> Is that not open enough for you?
I was trying to contrast with existing solutions—IRCCloud, for example, "solves" the problem of history search by effectively wrapping IRC into a proprietary web cloud service.
By an "open-ecosystem solution", I mean a solution that applies to anyone and everyone who uses the IRC protocol, rather than only for users of some specific client.
I'm not saying IRC isn't amenable to open-ecosystem solutions; I'm saying that nobody has (yet) tried to solve this problem in an open-ecosystem way.
> As opposed to...?
As opposed to network-operators being enabled to solve these problems for users of their networks.

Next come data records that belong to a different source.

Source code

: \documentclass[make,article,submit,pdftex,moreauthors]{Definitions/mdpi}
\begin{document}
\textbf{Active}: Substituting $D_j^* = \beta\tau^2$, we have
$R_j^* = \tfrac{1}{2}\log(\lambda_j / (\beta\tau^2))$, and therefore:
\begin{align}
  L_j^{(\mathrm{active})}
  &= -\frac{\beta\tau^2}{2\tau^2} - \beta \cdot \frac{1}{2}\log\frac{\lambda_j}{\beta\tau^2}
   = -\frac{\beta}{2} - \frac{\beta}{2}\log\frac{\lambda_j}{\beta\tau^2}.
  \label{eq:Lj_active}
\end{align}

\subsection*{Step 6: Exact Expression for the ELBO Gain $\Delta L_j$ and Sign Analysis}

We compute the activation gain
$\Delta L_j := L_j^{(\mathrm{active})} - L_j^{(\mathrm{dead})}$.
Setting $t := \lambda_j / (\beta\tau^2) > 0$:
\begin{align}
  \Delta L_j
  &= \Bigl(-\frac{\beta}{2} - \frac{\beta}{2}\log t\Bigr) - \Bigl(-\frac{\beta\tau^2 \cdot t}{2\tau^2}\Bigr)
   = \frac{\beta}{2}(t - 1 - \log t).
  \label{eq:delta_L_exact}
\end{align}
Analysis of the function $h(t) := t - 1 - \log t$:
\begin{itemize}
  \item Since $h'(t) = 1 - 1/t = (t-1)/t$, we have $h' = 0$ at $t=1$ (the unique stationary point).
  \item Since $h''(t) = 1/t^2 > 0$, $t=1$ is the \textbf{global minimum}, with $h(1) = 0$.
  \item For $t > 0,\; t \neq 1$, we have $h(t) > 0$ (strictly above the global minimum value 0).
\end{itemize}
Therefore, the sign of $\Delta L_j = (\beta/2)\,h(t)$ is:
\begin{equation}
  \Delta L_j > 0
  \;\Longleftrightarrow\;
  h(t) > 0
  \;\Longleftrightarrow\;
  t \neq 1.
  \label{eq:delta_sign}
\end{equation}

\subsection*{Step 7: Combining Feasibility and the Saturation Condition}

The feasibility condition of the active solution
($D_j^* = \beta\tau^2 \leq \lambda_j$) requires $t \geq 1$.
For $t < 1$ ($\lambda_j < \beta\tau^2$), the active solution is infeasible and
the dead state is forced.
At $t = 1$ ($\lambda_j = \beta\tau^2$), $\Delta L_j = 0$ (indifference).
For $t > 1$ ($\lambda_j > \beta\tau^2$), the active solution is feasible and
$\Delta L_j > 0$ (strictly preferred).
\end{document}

Consider the contrast of POP3 vs. IMAP. In POP3, the tasks of "email storage" and "email search" are left to the user, and often they'll solve them badly (by e.g. setting up direct POP3 connections from several devices to one POP3 account, ending up with random emails living only on one or another device, whichever one happened to pull them.) In IMAP, by contrast, email storage and indexing happen on the IMAP server, and users don't need to worry about it. But, since the solution doesn't involve any proprietary services, users can still "take control" of the process if they want—in this case, by setting up their own IMAP server. They just don't have to do that.
> You're free to write and propose your own RFCs and extend IRC however you wish.
I think we're in violent agreement about that. My point was that nobody seems to want to do that for the IRC ecosystem vis-a-vis network-level message archiving.